Stattdessen habe der Angeklagte grundlos gedroht, sich sein Gesicht zu merken und ihn "kaputt zu schlagen", wenn er ihn erwische. "Ich muss mich nicht von fremden Leuten auf der Straße grundlos so bedrohen lassen, deswegen habe ich die Polizei gerufen." Die Beamten nahmen die Aussagen aller Beteiligten auf, die sich gegenseitig wegen Nötigung anzeigten. Das Verfahren gegen Peter wurde jedoch eingestellt - er stand, wenn überhaupt, nur sehr kurz vor dem Fahrzeug und hatte zudem einen Alkoholpegel von 1,5 Promille. Weil ihn deshalb nur eine sehr geringe Strafe erwartet hätte, bestünde kein öffentliches Interesse an der Strafverfolgung, heißt es in der Begründung. Gegen Timo jedoch wurde ein Strafbefehl über 800 Euro erlassen, gegen den dieser Einspruch einlegte.

Schlug der Angeklagte zu?

Richterin Anja Grammel fand in der Fallakte jedoch etwas seltsames: Ein Schreiben von Peter, in dem er die Anzeige zurückziehen wollte. "Ich wurde bedroht", erklärte er. "Timo hat versucht, herauszufinden wo ich wohne und wie meine Telefonnummer ist." Eines Abends habe er angerufen. "Er wollte, dass wir uns mit ihm an der Tankstelle an der Ostbahn treffen und ein Dokument unterschreiben, dass die Aussage bei der Polizei nicht stimmt", sagte Miriam vor Gericht. "Wir sind natürlich nicht hingegangen."

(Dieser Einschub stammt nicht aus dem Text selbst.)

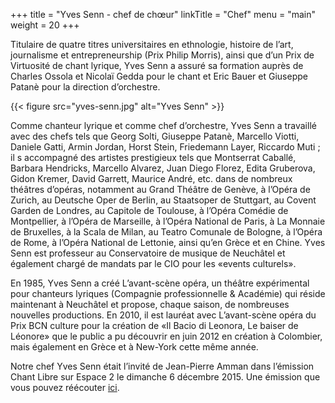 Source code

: +++
title = "Yves Senn - chef de chœur"
linkTitle = "Chef"
menu = "main"
weight = 20
+++


Titulaire de quatre titres universitaires en ethnologie, histoire de l’art, journalisme et entrepreneurship (Prix Philip Morris), ainsi que d’un Prix de Virtuosité de chant lyrique, Yves Senn a assuré sa formation auprès de Charles Ossola et Nicolaï Gedda pour le chant et Eric Bauer et Giuseppe Patanè pour la direction d’orchestre.

{{< figure src="yves-senn.jpg" alt="Yves Senn" >}}

Comme chanteur lyrique et comme chef d’orchestre, Yves Senn a travaillé avec des chefs tels que Georg Solti, Giuseppe Patanè, Marcello Viotti, Daniele Gatti, Armin Jordan, Horst Stein, Friedemann Layer, Riccardo Muti ; il s accompagné des artistes prestigieux tels que Montserrat Caballé, Barbara Hendricks, Marcello Alvarez, Juan Diego Florez, Edita Gruberova, Gidon Kremer, David Garrett, Maurice André, etc. dans de nombreux théâtres d’opéras, notamment au Grand Théâtre de Genève, à l’Opéra de Zurich, au Deutsche Oper de Berlin, au Staatsoper de Stuttgart, au Covent Garden de Londres, au Capitole de Toulouse, à l’Opéra Comédie de Montpellier, à l’Opéra de Marseille, à l’Opéra National de Paris, à La Monnaie de Bruxelles, à la Scala de Milan, au Teatro Comunale de Bologne, à l’Opéra de Rome, à l’Opéra National de Lettonie, ainsi qu’en Grèce et en Chine. Yves Senn est professeur au Conservatoire de musique de Neuchâtel et également chargé de mandats par le CIO pour les «events culturels».

En 1985, Yves Senn a créé L’avant-scène opéra, un théâtre expérimental pour chanteurs lyriques (Compagnie professionnelle & Académie) qui réside maintenant à Neuchâtel et propose, chaque saison, de nombreuses nouvelles productions. En 2010, il est lauréat avec L’avant-scène opéra du Prix BCN culture pour la création de «Il Bacio di Leonora, Le baiser de Léonore» que le public a pu découvrir en juin 2012 en création à Colombier, mais également en Grèce et à New-York cette même année.

Notre chef Yves Senn était l’invité de Jean-Pierre Amman dans l’émission Chant Libre sur Espace 2 le dimanche 6 décembre 2015. Une émission que vous pouvez réécouter [ici](https://www.rts.ch/audio-podcast/2015/audio/les-30-ans-d-avant-scene-opera-neuchatel-25412958.html).

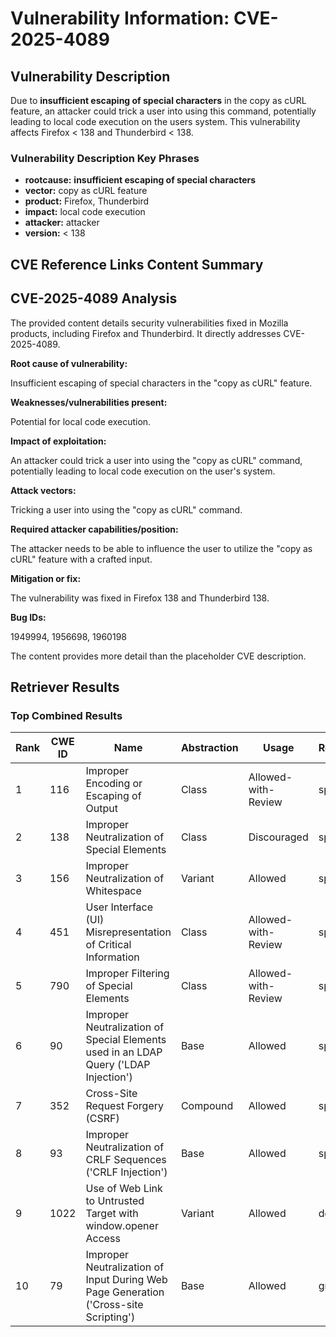 # Vulnerability Information: CVE-2025-4089

## Vulnerability Description
Due to **insufficient escaping of special characters** in the copy as cURL feature, an attacker could trick a user into using this command, potentially leading to local code execution on the users system. This vulnerability affects Firefox < 138 and Thunderbird < 138.

### Vulnerability Description Key Phrases
- **rootcause:** **insufficient escaping of special characters**
- **vector:** copy as cURL feature
- **product:** Firefox, Thunderbird
- **impact:** local code execution
- **attacker:** attacker
- **version:** < 138

## CVE Reference Links Content Summary
## CVE-2025-4089 Analysis

The provided content details security vulnerabilities fixed in Mozilla products, including Firefox and Thunderbird. It directly addresses CVE-2025-4089.

**Root cause of vulnerability:**

Insufficient escaping of special characters in the "copy as cURL" feature.

**Weaknesses/vulnerabilities present:**

Potential for local code execution.

**Impact of exploitation:**

An attacker could trick a user into using the "copy as cURL" command, potentially leading to local code execution on the user's system.

**Attack vectors:**

Tricking a user into using the "copy as cURL" command.

**Required attacker capabilities/position:**

The attacker needs to be able to influence the user to utilize the "copy as cURL" feature with a crafted input.

**Mitigation or fix:**

The vulnerability was fixed in Firefox 138 and Thunderbird 138.

**Bug IDs:**

1949994, 1956698, 1960198

The content provides more detail than the placeholder CVE description.

## Retriever Results

### Top Combined Results

| Rank | CWE ID | Name | Abstraction | Usage  | Retrievers | Individual Scores |
|------|--------|------|-------------|-------|------------|-------------------|
| 1 | 116 | Improper Encoding or Escaping of Output | Class | Allowed-with-Review | sparse | 0.317 |
| 2 | 138 | Improper Neutralization of Special Elements | Class | Discouraged | sparse | 0.287 |
| 3 | 156 | Improper Neutralization of Whitespace | Variant | Allowed | sparse | 0.279 |
| 4 | 451 | User Interface (UI) Misrepresentation of Critical Information | Class | Allowed-with-Review | sparse | 0.261 |
| 5 | 790 | Improper Filtering of Special Elements | Class | Allowed-with-Review | sparse | 0.254 |
| 6 | 90 | Improper Neutralization of Special Elements used in an LDAP Query ('LDAP Injection') | Base | Allowed | sparse | 0.250 |
| 7 | 352 | Cross-Site Request Forgery (CSRF) | Compound | Allowed | sparse | 0.246 |
| 8 | 93 | Improper Neutralization of CRLF Sequences ('CRLF Injection') | Base | Allowed | sparse | 0.244 |
| 9 | 1022 | Use of Web Link to Untrusted Target with window.opener Access | Variant | Allowed | dense | 0.518 |
| 10 | 79 | Improper Neutralization of Input During Web Page Generation ('Cross-site Scripting') | Base | Allowed | graph | 0.003 |


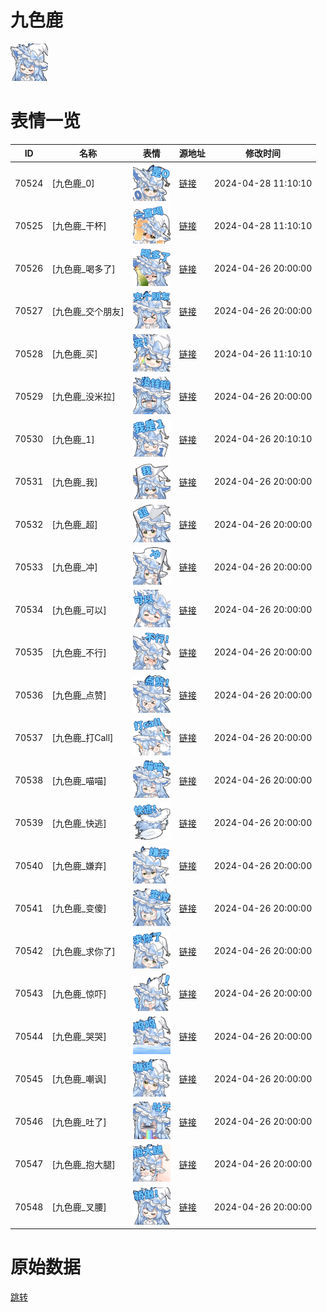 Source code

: # 九色鹿

<img src="./cover.png" height="60" alt="cover" />

# 表情一览

|ID|名称|表情|源地址|修改时间|
|----|----|----|----|----|
|70524|[九色鹿_0]|<img src="./pic/070524_%5B九色鹿_0%5D.png" height="60" alt="0"/>|[链接](https://i0.hdslb.com/bfs/garb/fc78cdf9a09ccfca8c483387559bdc46fe62c459.png)|2024-04-28 11:10:10|
|70525|[九色鹿_干杯]|<img src="./pic/070525_%5B九色鹿_干杯%5D.png" height="60" alt="干杯"/>|[链接](https://i0.hdslb.com/bfs/garb/b94e27565ff8af32162bd353ff85bb651c961621.png)|2024-04-28 11:10:10|
|70526|[九色鹿_喝多了]|<img src="./pic/070526_%5B九色鹿_喝多了%5D.png" height="60" alt="喝多了"/>|[链接](https://i0.hdslb.com/bfs/garb/3f8aa977b0d2e23810965dd423660bc4e3d60c8f.png)|2024-04-26 20:00:00|
|70527|[九色鹿_交个朋友]|<img src="./pic/070527_%5B九色鹿_交个朋友%5D.png" height="60" alt="交个朋友"/>|[链接](https://i0.hdslb.com/bfs/garb/46d6c12c1a877f30666429d5fa0c03cd971177af.png)|2024-04-26 20:00:00|
|70528|[九色鹿_买]|<img src="./pic/070528_%5B九色鹿_买%5D.png" height="60" alt="买"/>|[链接](https://i0.hdslb.com/bfs/garb/5a6b4c561e11c6d2a0d6b3110f03e9c800390982.png)|2024-04-26 11:10:10|
|70529|[九色鹿_没米拉]|<img src="./pic/070529_%5B九色鹿_没米拉%5D.png" height="60" alt="没米拉"/>|[链接](https://i0.hdslb.com/bfs/garb/fad0d3856d36a0ebd9d6c105f24b93514a2e9d17.png)|2024-04-26 20:00:00|
|70530|[九色鹿_1]|<img src="./pic/070530_%5B九色鹿_1%5D.png" height="60" alt="1"/>|[链接](https://i0.hdslb.com/bfs/garb/33f75e82805c0d4068f4662108114dea544ac2ba.png)|2024-04-26 20:10:10|
|70531|[九色鹿_我]|<img src="./pic/070531_%5B九色鹿_我%5D.png" height="60" alt="我"/>|[链接](https://i0.hdslb.com/bfs/garb/585780f5ae99c89aa036e4d2324cc543e24e84e3.png)|2024-04-26 20:00:00|
|70532|[九色鹿_超]|<img src="./pic/070532_%5B九色鹿_超%5D.png" height="60" alt="超"/>|[链接](https://i0.hdslb.com/bfs/garb/f5e9f90c4bd27cab74f2f427def22bdb83f0acff.png)|2024-04-26 20:00:00|
|70533|[九色鹿_冲]|<img src="./pic/070533_%5B九色鹿_冲%5D.png" height="60" alt="冲"/>|[链接](https://i0.hdslb.com/bfs/garb/136e37679c3b7f6901586360ecaf926de8091d95.png)|2024-04-26 20:00:00|
|70534|[九色鹿_可以]|<img src="./pic/070534_%5B九色鹿_可以%5D.png" height="60" alt="可以"/>|[链接](https://i0.hdslb.com/bfs/garb/b5b6942525af957aab6e3e6c953c30f31a68358e.png)|2024-04-26 20:00:00|
|70535|[九色鹿_不行]|<img src="./pic/070535_%5B九色鹿_不行%5D.png" height="60" alt="不行"/>|[链接](https://i0.hdslb.com/bfs/garb/91874932c57fc12e46ca487b64c3678ead9ac243.png)|2024-04-26 20:00:00|
|70536|[九色鹿_点赞]|<img src="./pic/070536_%5B九色鹿_点赞%5D.png" height="60" alt="点赞"/>|[链接](https://i0.hdslb.com/bfs/garb/6a555752e7d71df24f33d25ef49dcebf54a3ab0a.png)|2024-04-26 20:00:00|
|70537|[九色鹿_打Call]|<img src="./pic/070537_%5B九色鹿_打Call%5D.png" height="60" alt="打Call"/>|[链接](https://i0.hdslb.com/bfs/garb/7e6121dab495c3653ebb500250addfd761d9b3da.png)|2024-04-26 20:00:00|
|70538|[九色鹿_喵喵]|<img src="./pic/070538_%5B九色鹿_喵喵%5D.png" height="60" alt="喵喵"/>|[链接](https://i0.hdslb.com/bfs/garb/f519f6a2611d0cd09eff202d47b2899b045f8797.png)|2024-04-26 20:00:00|
|70539|[九色鹿_快逃]|<img src="./pic/070539_%5B九色鹿_快逃%5D.png" height="60" alt="快逃"/>|[链接](https://i0.hdslb.com/bfs/garb/4b774bd1fa46dc19be963fc624979e90ca511e19.png)|2024-04-26 20:00:00|
|70540|[九色鹿_嫌弃]|<img src="./pic/070540_%5B九色鹿_嫌弃%5D.png" height="60" alt="嫌弃"/>|[链接](https://i0.hdslb.com/bfs/garb/2d57dab119e57eb659ad8b04019600349024b84c.png)|2024-04-26 20:00:00|
|70541|[九色鹿_变傻]|<img src="./pic/070541_%5B九色鹿_变傻%5D.png" height="60" alt="变傻"/>|[链接](https://i0.hdslb.com/bfs/garb/fcfb158895f3335c068d4a2aed56bbae2b966528.png)|2024-04-26 20:00:00|
|70542|[九色鹿_求你了]|<img src="./pic/070542_%5B九色鹿_求你了%5D.png" height="60" alt="求你了"/>|[链接](https://i0.hdslb.com/bfs/garb/77506f4954c93cba3928626b78221ac211e9a8aa.png)|2024-04-26 20:00:00|
|70543|[九色鹿_惊吓]|<img src="./pic/070543_%5B九色鹿_惊吓%5D.png" height="60" alt="惊吓"/>|[链接](https://i0.hdslb.com/bfs/garb/180894cbc0ebfc3a33cf9674640426e50038be13.png)|2024-04-26 20:00:00|
|70544|[九色鹿_哭哭]|<img src="./pic/070544_%5B九色鹿_哭哭%5D.png" height="60" alt="哭哭"/>|[链接](https://i0.hdslb.com/bfs/garb/4683f1d9267c40661e5da39b912d83daf655c2a2.png)|2024-04-26 20:00:00|
|70545|[九色鹿_嘲讽]|<img src="./pic/070545_%5B九色鹿_嘲讽%5D.png" height="60" alt="嘲讽"/>|[链接](https://i0.hdslb.com/bfs/garb/72f7811cc8756e11bfe469e8c8948d4adc7a1f09.png)|2024-04-26 20:00:00|
|70546|[九色鹿_吐了]|<img src="./pic/070546_%5B九色鹿_吐了%5D.png" height="60" alt="吐了"/>|[链接](https://i0.hdslb.com/bfs/garb/0eb5a5cf9e3741a3250e6693bffe10c5ecac37b9.png)|2024-04-26 20:00:00|
|70547|[九色鹿_抱大腿]|<img src="./pic/070547_%5B九色鹿_抱大腿%5D.png" height="60" alt="抱大腿"/>|[链接](https://i0.hdslb.com/bfs/garb/bbbbb6bec65b317ea44f3d18808e58bcae28543f.png)|2024-04-26 20:00:00|
|70548|[九色鹿_叉腰]|<img src="./pic/070548_%5B九色鹿_叉腰%5D.png" height="60" alt="叉腰"/>|[链接](https://i0.hdslb.com/bfs/garb/b01038f264fc7448692c2b638a1f7bae15d39eac.png)|2024-04-26 20:00:00|

# 原始数据

[跳转](./raw.json)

Allerdings seien sie Timo in einer Bar noch einmal begegnet, in der er Peter geschlagen haben soll - allerdings ohne äußerliche Zeichen zu hinterlassen. "Am nächsten Tag habe ich bei der Polizei einen Gewaltschutzantrag gegen den Beschuldigten gestellt", so der Geschlagene. "In der Verhandlung haben wir uns dann aber geeinigt, deshalb wurde der Antrag aufgehoben."

Über soziale Netzwerke hatten ihn mehrere Leute darauf hingewiesen, dass Timo mit "Vorsicht zu genießen sei" und er die Anzeige "lieber zurückziehen" solle, weil er "sonst in Hersbruck nicht mehr sicher sei". Mit einem Bild von Peters Facebook-Seite versuchte Timo auch dessen Adresse herauszufinden. Screenshots verschiedener Chat-Verläufe bestätigten dies. Dem 28-Jährigen wurde von gemeinsamen Bekannten mitgeteilt, dass sich Timo die 800 Euro aus dem Strafbefehl zurückholen wolle, "ganz egal, wie."

Nach kurzer Beratung mit seiner Verteidigerin zog Timo den Einspruch gegen den Strafbefehl zurück. "Das war haarscharf", gab ihm die Staatsanwaltschaft mit auf den Weg. "Viel hätte nicht gefehlt und Sie hätten einen Haftbefehl wegen Verdunkelungsgefahr bekommen."